Russian energy giant Gazprom announced Friday it would stop supplies to Germany via the Nord Stream 1 gas pipeline between August 31 and September 2.

Moscow, 19 August 2022 (dpa/MIA) – Russian energy giant Gazprom announced Friday it would stop supplies to Germany via the Nord Stream 1 gas pipeline between August 31 and September 2.

The company said that the move was down to routine maintenance.

Due to previous alleged necessary repairs, Gazprom had already drastically reduced gas deliveries to Germany because of an absent turbine.

German officials have repeatedly maintained that the move was an attempt by Russia to punish Germany for its stance on the war in Ukraine and for imposing sanctions on Russia.

After the latest maintenance work, some 33 million cubic metres of natural gas should be delivered daily. This corresponds to 20% of the daily maximum output.

During the three days, the only functioning turbine at the Portovaya compressor station is to be checked and overhauled, Gazprom said. This is to be done in cooperation with specialists from Germany’s Siemens Energy.

With the West and Moscow at loggerheads over Russia’s invasion of Ukraine earlier this year, Berlin has been rushing to wean itself off Russian gas. Across the country, gas storage levels are at 78%, according to data from European gas storage operators.

Germany’s dependence on Russian gas has prompted serious concerns about energy shortages during the cold winter months, when millions of households rely on gas for heating.

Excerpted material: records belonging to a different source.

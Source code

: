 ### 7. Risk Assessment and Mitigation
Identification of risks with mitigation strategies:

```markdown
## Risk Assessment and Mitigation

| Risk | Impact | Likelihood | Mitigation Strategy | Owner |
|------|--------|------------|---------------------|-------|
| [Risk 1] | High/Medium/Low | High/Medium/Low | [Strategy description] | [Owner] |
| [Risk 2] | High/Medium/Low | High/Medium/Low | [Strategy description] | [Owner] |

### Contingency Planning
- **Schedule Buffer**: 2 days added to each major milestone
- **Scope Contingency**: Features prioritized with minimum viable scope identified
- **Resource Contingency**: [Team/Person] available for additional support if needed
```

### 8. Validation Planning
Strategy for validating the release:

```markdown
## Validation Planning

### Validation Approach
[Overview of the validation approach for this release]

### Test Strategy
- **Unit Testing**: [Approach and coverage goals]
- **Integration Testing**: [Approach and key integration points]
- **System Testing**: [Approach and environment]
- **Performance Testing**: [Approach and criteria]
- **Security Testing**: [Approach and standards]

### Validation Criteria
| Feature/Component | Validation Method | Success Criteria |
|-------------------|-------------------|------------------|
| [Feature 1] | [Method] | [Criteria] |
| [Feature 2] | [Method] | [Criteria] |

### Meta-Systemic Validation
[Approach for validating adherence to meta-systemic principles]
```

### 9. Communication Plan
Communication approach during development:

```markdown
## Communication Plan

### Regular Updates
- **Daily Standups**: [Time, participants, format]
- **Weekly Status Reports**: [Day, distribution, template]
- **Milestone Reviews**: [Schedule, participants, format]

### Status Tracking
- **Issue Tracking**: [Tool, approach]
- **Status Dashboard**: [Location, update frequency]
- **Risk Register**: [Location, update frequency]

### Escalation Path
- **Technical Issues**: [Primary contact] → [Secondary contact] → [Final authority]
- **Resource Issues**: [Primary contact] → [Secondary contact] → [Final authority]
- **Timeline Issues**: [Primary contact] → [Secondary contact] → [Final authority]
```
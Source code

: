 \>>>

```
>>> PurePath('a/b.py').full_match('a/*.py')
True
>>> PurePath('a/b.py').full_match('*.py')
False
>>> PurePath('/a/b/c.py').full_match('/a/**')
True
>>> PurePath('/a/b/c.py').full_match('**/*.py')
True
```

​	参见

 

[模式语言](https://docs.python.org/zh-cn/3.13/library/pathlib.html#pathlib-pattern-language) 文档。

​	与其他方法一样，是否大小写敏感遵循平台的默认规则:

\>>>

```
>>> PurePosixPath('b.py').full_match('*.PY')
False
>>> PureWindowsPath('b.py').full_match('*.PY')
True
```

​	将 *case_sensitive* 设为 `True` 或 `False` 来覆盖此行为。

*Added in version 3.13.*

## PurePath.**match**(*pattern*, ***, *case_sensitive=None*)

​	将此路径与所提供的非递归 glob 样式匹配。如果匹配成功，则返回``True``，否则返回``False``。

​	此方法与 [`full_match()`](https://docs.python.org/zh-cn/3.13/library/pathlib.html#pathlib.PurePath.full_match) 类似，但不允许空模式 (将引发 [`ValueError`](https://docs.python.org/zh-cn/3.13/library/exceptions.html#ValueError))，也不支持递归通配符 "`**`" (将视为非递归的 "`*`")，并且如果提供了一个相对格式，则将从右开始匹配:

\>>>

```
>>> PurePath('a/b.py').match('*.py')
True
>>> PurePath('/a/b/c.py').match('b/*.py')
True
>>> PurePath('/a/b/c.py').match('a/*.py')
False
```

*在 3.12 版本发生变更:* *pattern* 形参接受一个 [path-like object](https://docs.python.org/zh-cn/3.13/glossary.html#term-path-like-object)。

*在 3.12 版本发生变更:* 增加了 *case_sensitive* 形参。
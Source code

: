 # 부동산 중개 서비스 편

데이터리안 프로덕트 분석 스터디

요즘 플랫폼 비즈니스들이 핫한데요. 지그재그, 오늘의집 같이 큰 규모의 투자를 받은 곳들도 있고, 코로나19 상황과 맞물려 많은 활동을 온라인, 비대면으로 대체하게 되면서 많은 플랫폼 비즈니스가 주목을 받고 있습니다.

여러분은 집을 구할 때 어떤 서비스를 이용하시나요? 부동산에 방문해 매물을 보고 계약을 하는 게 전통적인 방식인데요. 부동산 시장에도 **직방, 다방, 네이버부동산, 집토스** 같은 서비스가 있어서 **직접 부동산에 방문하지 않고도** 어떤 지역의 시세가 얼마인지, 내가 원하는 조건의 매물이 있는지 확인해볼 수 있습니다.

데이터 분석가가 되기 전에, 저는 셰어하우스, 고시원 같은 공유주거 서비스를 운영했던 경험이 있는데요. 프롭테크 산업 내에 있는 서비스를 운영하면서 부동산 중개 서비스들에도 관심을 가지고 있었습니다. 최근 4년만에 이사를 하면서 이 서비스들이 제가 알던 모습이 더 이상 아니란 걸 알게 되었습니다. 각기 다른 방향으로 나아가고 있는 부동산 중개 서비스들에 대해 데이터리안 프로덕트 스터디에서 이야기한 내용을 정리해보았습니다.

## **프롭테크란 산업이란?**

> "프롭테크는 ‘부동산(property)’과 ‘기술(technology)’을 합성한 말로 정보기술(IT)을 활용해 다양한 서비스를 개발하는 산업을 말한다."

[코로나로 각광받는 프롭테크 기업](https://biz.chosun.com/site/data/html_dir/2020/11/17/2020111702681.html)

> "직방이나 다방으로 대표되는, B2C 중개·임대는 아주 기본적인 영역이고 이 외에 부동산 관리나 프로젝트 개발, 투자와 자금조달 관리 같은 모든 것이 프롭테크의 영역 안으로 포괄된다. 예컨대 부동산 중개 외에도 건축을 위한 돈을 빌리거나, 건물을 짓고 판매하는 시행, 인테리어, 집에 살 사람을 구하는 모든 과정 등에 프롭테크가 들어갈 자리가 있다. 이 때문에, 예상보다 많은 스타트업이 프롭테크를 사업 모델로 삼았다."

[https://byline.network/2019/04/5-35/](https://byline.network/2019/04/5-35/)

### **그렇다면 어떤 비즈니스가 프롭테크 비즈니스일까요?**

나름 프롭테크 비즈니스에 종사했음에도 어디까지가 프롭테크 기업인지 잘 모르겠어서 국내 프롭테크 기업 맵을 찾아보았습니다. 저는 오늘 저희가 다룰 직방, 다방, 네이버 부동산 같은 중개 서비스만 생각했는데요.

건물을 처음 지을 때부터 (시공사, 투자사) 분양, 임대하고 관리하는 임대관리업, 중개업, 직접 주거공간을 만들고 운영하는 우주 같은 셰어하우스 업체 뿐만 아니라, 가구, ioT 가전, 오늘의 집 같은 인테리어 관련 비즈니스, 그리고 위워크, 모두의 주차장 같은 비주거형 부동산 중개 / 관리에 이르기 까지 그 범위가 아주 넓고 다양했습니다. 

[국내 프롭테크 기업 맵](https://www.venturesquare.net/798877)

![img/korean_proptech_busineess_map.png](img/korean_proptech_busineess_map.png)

However, a senior member of the Free Democrats (FDP), a junior coalition partner in Chancellor Olaf Scholz’s government, suggested that the stalled Nord Stream 2 gas pipeline from Russia could be the answer to a looming winter energy emergency.

“We should hasten to open Nord Stream 2 in order to fill up our gas tanks for the winter,” FDP deputy leader Wolfgang Kubicki told the RedaktionsNetzwerk Deutschland media group. There was “no sensible reason” not to do so, he added.

His remarks, however, drew widespread criticism on Friday, including from his own FDP.

Party parliamentary leader Christian Dürr told dpa that “we are conducting intense discussions on how to avoid a looming energy crisis this winter. As a party, we have made a number of proposals on this matter. Opening Nord Stream 2 is not one of them.”

He also said that opening the pipeline, which had been due for certification days before Russia invaded Ukraine in February, would send “the wrong signal to our European partners.”

Instead, Dürr called for Germany’s three remaining nuclear plants to continue operating for the time being, in order to ease the strain on the energy market. The reactors are due to shut down at the end of the year, as part of Germany’s exit from nuclear energy.

The leader of the Greens, Omid Nouripour, told dpa that Kubicki’s proposal would be ineffective, as Russia was already cutting down the volume of gas delivered via the operational Nord Stream 1 pipeline.

“It is completely irrelevant how many empty pipelines you open,” he said.

A spokesperson for Scholz’s Social Democrats, Nils Schmid, accused Kubicki of “adopting Russian propaganda.” The problem was not a lack of pipelines, but a refusal by Putin to deliver more gas, he noted.